** Exercise requirements **
Take the lines below from the one with "their training data." through the one with "chính tác giả." and retype them exactly. Include nothing else, and no pictures.

** Recorded data **
------------------------------
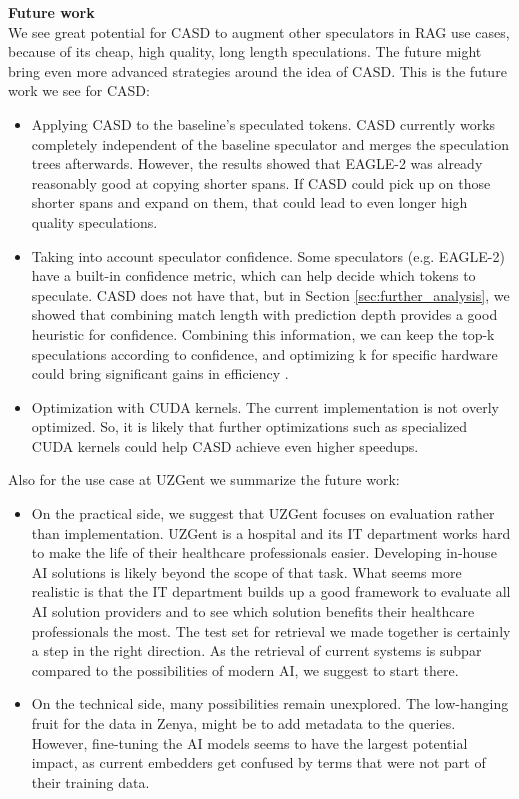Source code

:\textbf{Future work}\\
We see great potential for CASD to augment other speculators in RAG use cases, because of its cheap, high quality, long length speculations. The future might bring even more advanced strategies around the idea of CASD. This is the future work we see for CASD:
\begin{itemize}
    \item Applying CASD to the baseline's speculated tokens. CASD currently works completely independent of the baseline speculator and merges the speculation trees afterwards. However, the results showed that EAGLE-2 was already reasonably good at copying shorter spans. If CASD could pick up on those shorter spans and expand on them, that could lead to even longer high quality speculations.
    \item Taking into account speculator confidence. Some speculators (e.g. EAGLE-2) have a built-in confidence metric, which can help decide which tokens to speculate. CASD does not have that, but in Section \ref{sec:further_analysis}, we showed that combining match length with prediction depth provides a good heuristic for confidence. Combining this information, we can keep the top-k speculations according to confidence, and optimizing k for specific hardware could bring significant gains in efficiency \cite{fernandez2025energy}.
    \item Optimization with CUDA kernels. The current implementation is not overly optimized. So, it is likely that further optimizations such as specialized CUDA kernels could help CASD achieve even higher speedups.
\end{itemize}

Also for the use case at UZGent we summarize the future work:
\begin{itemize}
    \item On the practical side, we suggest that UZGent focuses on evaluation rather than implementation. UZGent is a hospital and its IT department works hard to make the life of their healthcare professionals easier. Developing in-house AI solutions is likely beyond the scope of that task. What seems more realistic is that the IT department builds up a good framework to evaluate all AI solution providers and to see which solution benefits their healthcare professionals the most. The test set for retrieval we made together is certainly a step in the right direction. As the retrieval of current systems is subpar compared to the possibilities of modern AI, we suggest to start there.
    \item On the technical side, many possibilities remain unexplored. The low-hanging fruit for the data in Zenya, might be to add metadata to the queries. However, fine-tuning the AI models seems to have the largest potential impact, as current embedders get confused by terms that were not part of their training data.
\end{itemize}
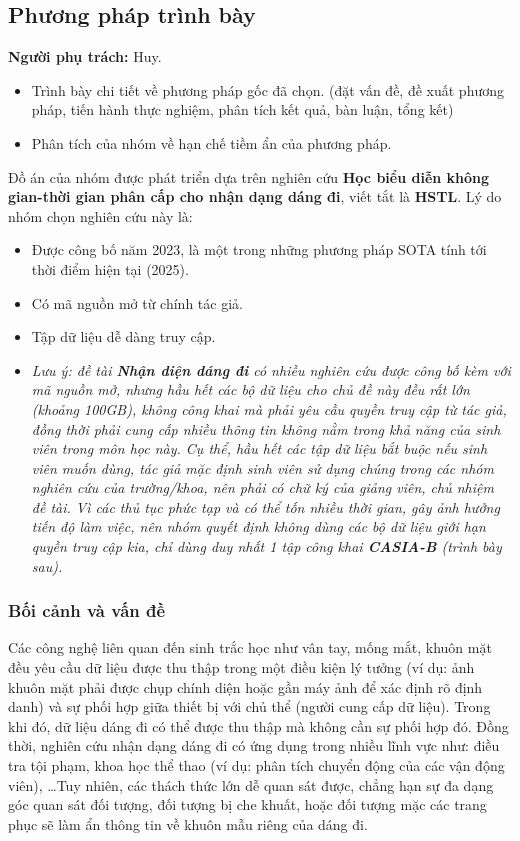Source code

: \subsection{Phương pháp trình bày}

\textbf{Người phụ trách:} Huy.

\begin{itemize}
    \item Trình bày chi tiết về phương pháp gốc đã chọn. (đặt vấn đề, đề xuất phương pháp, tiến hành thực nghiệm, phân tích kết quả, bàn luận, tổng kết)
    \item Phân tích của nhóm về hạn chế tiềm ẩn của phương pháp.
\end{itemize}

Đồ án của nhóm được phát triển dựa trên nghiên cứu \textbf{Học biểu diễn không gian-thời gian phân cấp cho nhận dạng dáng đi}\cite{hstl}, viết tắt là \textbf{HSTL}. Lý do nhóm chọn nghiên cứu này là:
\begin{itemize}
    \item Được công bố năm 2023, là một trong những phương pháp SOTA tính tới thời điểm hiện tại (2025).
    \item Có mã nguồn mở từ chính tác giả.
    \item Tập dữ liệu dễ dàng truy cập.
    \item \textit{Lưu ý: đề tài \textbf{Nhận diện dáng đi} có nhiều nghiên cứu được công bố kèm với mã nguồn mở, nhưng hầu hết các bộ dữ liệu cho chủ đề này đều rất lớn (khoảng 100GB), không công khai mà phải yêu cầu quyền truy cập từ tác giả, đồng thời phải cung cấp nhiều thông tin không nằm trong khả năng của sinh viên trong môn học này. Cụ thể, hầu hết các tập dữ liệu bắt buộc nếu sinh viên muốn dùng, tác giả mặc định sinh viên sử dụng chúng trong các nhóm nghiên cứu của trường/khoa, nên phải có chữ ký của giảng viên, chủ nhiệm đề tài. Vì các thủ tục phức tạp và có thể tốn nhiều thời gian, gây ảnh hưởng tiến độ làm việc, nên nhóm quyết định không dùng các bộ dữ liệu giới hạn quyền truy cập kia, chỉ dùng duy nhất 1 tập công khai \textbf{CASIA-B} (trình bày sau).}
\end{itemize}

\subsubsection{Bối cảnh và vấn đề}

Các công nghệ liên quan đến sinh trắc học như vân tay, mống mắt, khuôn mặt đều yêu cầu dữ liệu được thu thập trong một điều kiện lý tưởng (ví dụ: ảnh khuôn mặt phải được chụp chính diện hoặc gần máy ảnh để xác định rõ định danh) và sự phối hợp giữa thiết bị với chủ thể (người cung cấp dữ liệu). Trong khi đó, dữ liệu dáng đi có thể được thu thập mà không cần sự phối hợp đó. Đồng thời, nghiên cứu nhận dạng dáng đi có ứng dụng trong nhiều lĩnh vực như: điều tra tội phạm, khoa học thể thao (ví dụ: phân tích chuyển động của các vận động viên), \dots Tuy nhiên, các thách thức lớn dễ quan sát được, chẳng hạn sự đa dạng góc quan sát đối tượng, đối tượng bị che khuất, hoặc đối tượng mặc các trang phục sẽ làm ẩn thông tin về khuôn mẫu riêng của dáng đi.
------------------------------
** Task answer **
    \item On the technical side, many possibilities remain unexplored. The low-hanging fruit for the data in Zenya, might be to add metadata to the queries. However, fine-tuning the AI models seems to have the largest potential impact, as current embedders get confused by terms that were not part of their training data.
\end{itemize}
Source code

: \subsection{Phương pháp trình bày}

\textbf{Người phụ trách:} Huy.

\begin{itemize}
    \item Trình bày chi tiết về phương pháp gốc đã chọn. (đặt vấn đề, đề xuất phương pháp, tiến hành thực nghiệm, phân tích kết quả, bàn luận, tổng kết)
    \item Phân tích của nhóm về hạn chế tiềm ẩn của phương pháp.
\end{itemize}

Đồ án của nhóm được phát triển dựa trên nghiên cứu \textbf{Học biểu diễn không gian-thời gian phân cấp cho nhận dạng dáng đi}\cite{hstl}, viết tắt là \textbf{HSTL}. Lý do nhóm chọn nghiên cứu này là:
\begin{itemize}
    \item Được công bố năm 2023, là một trong những phương pháp SOTA tính tới thời điểm hiện tại (2025).
    \item Có mã nguồn mở từ chính tác giả.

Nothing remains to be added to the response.